Somehow, that taste stuck with me even as the ascent of emo bands and fashion-conscious rappers like Kanye West preceded the rise of hipsterism. So when my male friends started wearing skinny jeans and (on occasion) girls’ pants, I distanced myself as much as possible. I mean, come on, were they trying to look gay? Ironically, my pseudo-preppiness (if you see pictures from that time, you could maybe call it “metrosexuality”) was a stalwart against this embrace of fashion. If I was going to be skinny, I’d at least look composed and mature instead of rebellious and histrionic. Again, I was running away from my image every way I could, so insecure about my status as a real man that I had to define myself as something, anything other than these freaks with the twig-leg pants.
By college, hipsterism was a full-blown cultural force, but that wasn’t enough to make me comfortable with my body. At age 19, I made a conscientious decision to no longer be skinny. I started an intense weight-training regimen and put on nearly 20 pounds of muscle in a short period of time. I felt strong, like a man for the first time in my life, and immediately attractive and confident. I did better with women, and commanded respect everywhere I went. Still, I wasn’t happy, because I wasn’t accepting what I actually looked like. Trying to fight nature and redefine my body completely would have its price. Combined with a sharp decline in my metabolism and college dining center-nurtured eating habits, I put on even more weight. Suddenly, my clothes fit poorly, and I felt like I was bursting at the seams. But isn’t this what I wanted? I wasn’t really skinny anymore, right?

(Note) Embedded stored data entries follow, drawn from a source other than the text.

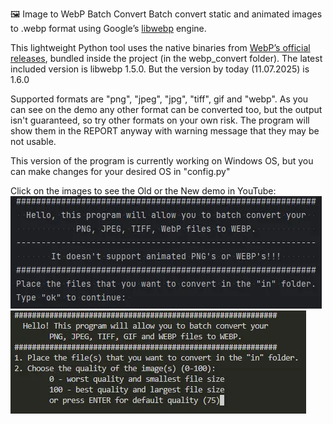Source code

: 🖼️ Image to WebP Batch Convert
Batch convert static and animated images to .webp format using Google’s [libwebp](https://chromium.googlesource.com/webm/libwebp/) engine.

This lightweight Python tool uses the native binaries from [WebP’s official releases](https://storage.googleapis.com/downloads.webmproject.org/releases/webp/index.html), bundled inside the project (in the webp_convert folder). The latest included version is libwebp 1.5.0. But the version by today (11.07.2025) is 1.6.0


Supported formats are "png", "jpeg", "jpg", "tiff", gif and "webp".
As you can see on the demo any other format can be converted too, but the output isn't guaranteed, so try other formats on your own risk.
The program will show them in the REPORT anyway with warning message that they may be not usable.

This version of the program is currently working on Windows OS, but you can make changes for your desired OS in "config.py"

Click on the images to see the Old or the New demo in YouTube:
<br>
[![OLD DEMO](webpbatchconvert.webp)](https://youtu.be/Tt3T_vvO8io)
[![NEW DEMO](new_webp_batch_convert.webp)](https://youtu.be/S-FxQQeTzZw)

After sustaining an injury to my back, I started to lose weight at a pretty quick rate. Graduating from college took me away from the subsidized weight room and high-calorie meals, so I started to naturally return to something like how I looked before. On a whim, I followed a friend’s advice and, swallowing my pride, entered a thrift store to purchase some skinny jeans. Trying them on, I couldn’t believe how good I looked. Was this the self-acceptance I had been chasing all my life? What was I running from this entire time? Are my legs supposed to breathe this well?
I realize now that people’s opposition to hipster fashion might have something to do with how accepting male skinniness helps redefine masculinity. If there’s any notable contribution from that cultural movement, it’s that men of all shapes and sizes, can be stylish and claim their manhood with pride. It’s given guys like me, who innately hated the more loutish aspects of popular masculinity, a reason to be happy that they don’t look or act like the stereotype.
In a roundabout way, wearing skinny jeans made me proud to be a man. So, I don’t care if people think I’m a hipster. I’m happy who what I am, and have no problem sharing it with the world.